The International Monetary Fund (IMF) warns policymakers to be on guard for the next recession, though it believes the US tax cuts will spur investment and expedite global growth to the fastest pace in seven years.
The Fund raised its forecast for world expansion to 3.9% this year and next, up 0.2 of a percentage point for both years, from its projection in October.
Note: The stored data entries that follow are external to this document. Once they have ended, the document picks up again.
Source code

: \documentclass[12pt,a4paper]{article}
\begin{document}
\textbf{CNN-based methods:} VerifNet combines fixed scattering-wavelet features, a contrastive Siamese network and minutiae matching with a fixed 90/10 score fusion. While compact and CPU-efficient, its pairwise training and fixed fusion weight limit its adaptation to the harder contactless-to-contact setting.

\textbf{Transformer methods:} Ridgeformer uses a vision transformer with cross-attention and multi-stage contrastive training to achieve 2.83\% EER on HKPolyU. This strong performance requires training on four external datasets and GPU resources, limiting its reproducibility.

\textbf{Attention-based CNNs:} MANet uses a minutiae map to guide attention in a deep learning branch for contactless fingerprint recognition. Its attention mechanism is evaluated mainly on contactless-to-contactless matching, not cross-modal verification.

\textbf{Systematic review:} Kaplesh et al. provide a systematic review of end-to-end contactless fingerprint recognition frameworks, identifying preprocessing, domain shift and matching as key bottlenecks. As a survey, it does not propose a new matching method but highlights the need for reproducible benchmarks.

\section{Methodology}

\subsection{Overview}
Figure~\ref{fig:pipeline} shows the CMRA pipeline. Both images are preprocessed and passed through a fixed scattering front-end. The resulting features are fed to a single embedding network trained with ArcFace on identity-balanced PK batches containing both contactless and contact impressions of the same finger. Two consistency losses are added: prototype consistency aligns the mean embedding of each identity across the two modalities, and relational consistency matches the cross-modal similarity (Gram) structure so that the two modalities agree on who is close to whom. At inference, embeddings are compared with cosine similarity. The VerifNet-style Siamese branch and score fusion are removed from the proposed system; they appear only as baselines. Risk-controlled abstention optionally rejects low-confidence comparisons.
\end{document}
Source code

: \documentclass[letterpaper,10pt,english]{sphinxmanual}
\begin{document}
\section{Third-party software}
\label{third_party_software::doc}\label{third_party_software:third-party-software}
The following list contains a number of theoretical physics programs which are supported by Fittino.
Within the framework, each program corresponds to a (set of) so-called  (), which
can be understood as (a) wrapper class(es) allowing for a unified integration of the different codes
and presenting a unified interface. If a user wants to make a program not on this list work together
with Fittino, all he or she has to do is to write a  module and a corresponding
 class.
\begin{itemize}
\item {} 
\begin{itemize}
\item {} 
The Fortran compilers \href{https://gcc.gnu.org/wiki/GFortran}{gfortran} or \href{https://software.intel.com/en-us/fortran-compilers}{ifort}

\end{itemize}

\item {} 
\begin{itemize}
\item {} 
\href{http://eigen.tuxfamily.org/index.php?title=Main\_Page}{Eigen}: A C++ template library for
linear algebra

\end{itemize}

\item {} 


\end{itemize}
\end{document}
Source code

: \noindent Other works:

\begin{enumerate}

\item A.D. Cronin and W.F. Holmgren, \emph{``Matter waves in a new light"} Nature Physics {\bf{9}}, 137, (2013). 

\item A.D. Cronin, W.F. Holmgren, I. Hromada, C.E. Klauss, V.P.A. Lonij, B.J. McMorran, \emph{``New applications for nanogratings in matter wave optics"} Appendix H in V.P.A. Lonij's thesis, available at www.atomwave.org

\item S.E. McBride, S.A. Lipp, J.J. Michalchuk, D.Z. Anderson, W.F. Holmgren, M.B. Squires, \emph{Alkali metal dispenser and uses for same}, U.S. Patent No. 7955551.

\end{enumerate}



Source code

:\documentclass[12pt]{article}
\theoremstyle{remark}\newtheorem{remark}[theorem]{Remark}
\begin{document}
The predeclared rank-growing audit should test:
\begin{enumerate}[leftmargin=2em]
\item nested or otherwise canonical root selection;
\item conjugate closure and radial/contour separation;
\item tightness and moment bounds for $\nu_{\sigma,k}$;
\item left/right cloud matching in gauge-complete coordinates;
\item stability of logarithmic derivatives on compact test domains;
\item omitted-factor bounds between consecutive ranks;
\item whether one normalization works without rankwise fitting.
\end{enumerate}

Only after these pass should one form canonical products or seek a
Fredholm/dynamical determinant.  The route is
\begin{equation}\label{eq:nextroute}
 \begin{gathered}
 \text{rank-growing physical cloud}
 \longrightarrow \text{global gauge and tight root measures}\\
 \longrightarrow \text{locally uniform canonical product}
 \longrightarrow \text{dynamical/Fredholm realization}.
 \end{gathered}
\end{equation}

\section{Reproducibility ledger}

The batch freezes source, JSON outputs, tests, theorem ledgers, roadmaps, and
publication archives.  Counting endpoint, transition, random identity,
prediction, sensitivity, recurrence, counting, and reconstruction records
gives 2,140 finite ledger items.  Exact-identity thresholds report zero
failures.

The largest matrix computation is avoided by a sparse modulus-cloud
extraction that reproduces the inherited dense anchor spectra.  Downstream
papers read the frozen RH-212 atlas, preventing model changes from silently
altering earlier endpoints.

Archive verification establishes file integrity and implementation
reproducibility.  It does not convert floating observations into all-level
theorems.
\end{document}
That would be the fastest rate since 2011, when the world was bouncing back from the financial crisis, says Bloomberg.
The faster recovery offers a “perfect opportunity now for world leaders to repair their roof,” IMF Managing Director Christine Lagarde was quoted in the report as saying in Davos, Switzerland where the World Economic Forum is meeting.
About half of the IMF’s raised forecast stems from the US’s tax cuts passed in December and enacted this year, according to the report.
IMF was cited as saying that cuts to the corporate tax rate will lift US GDP growth to 2.7% this year, 0.4 of a percentage point higher than the IMF expected in October.
Tax cut to reduce US growth after 2022
However, the IMF also forecast that the tax cut will reduce the country’s growth after 2022, and offset earlier gains because some individual cuts expire while the US tries to curb its budget deficit, the report says.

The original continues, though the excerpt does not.